Но если мы даже оставим отдельные и частные указания Евангелия на этот счет, а обратимся ко всему делу Христову на земле, то оно-то и есть высшая степень положения души за други своя, высшая мера жертвенной любви и отдачи, которую только знало человечество. Ибо так возлюбил Бог мир, что отдал Сына Своего Единородного… (Ин. 3:16) – к такой же любви призывая и нас. Нет и не может быть последования по Христовым стопам без приятия на себя какой-то, хотя бы самой малой, доли соучастия в этом жертвенном подвиге любви. Всякий, возлюбляющий мир, всякий, отдающий душу свою за других, всякий, готовый ценою отлучения от Христа добиться спасения братьев своих, – есть ученик и последователь Христов.
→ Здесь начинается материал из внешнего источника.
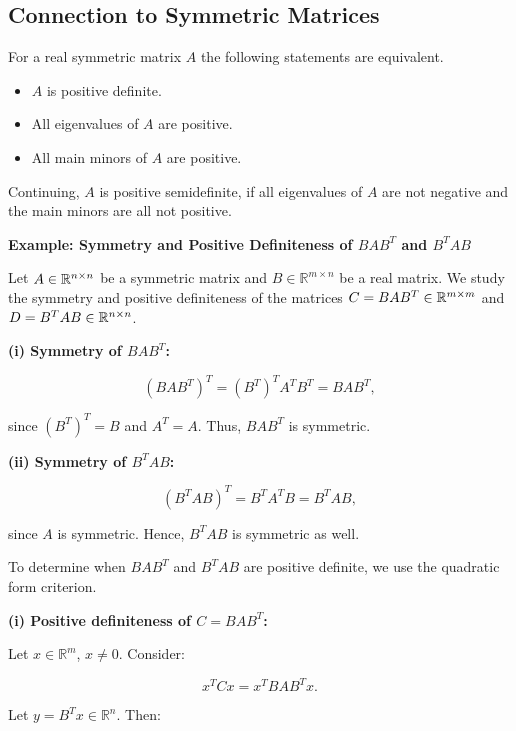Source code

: \subsection{Connection to Symmetric Matrices}

For a real symmetric matrix \(A\) the following statements are equivalent.

\begin{itemize}
    
    \item \(A\) is positive definite.

    \item All eigenvalues of \(A\) are positive.

    \item All main minors of \(A\) are positive.

\end{itemize}

Continuing, \(A\) is positive semidefinite, if all eigenvalues of \(A\) are not negative and the 
main minors are all not positive.

\textbf{Example: Symmetry and Positive Definiteness of \(BAB^T\) and \(B^T A B\)}

Let \( A \in \mathbb{R}^{n \times n} \) be a symmetric matrix and \( B \in \mathbb{R}^{m \times n} \) 
be a real matrix. We study the symmetry and positive definiteness of the matrices 
\( C = BAB^T \in \mathbb{R}^{m \times m} \) and \( D = B^T A B \in \mathbb{R}^{n \times n} \).

\textbf{(i) Symmetry of \( BAB^T \):}  

\[
    (BAB^T)^T = (B^T)^T A^T B^T = B A B^T,
\]

since \( (B^T)^T = B \) and \( A^T = A \). Thus, \( BAB^T \) is symmetric.

\textbf{(ii) Symmetry of \( B^T A B \):}  

\[
    (B^T A B)^T = B^T A^T B = B^T A B,
\]

since \( A \) is symmetric. Hence, \( B^T A B \) is symmetric as well.

To determine when \( BAB^T \) and \( B^T A B \) are positive definite, we use the quadratic form criterion.

\textbf{(i) Positive definiteness of \( C = BAB^T \):}  

Let \( x \in \mathbb{R}^m \), \( x \ne 0 \). Consider:

\[
    x^T C x = x^T BAB^T x.
\]

Let \( y = B^T x \in \mathbb{R}^n \). Then:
И наоборот: всякий, пребывающий в искушении одного только самоспасения, всякий, не приемлющий на себя ответственности за боль и грех мира, всякий, идущий путем хотя бы «святого» эгоизма, – просто не слышит, о чем говорит Христос, и не видит, за что принес Он Свою Голгофскую жертву.
Тут важно только еще подчеркнуть, что очень часто различные упражнения во внешних добродетелях – кормлении странников, призрении нищих и так далее – как будто приемлются и теми, кто идет путем самоспасения. Но приемлются как некие полезные для их души аскетические упражнения. Конечно, не о такой любви учит нас Евангелие и не в жертву такой любви был распят Христос. Его любовь, дарованная в наследие нам, есть подлинная жертвенная любовь, отдача души не для того, чтобы этим приобрести ее как бы с процентами, так как в ближнем открывается образ Божий, не акт во имя свое, а акт во имя ближнего. Тут нельзя рассуждать так: Христос нам дал твердое и неложное указание, что мы встречаем Его Самого в каждом убогом и несчастном. Примем это к сведению и окажем этому убогому и несчастному любовь, потому что он сам только кажется таким, а на самом деле он Царь Небесный, и за ним наши дары не пропадут, а вернутся к нам сторицею. Нет, убогий и несчастный есть действительно убогий и несчастный – а в нем в уничиженном виде действительно присутствует Христос, – и мы его принимаем во имя самой любви Христовой не от того, что нам от этого будет награда, а от того, что мы пламенеем этой жертвенной Христовой любовью, и соединяемся в ней с Ним, с Его крестными страданиями, и страдаем не ради своего очищения и спасения, а ради убогого и несчастного, которому эти наши страдания облегчают его собственные. Нельзя жертвенно любить во имя свое – можно жертвенно любить только во имя Христово, во имя образа Божия, открывающегося нам в человеке.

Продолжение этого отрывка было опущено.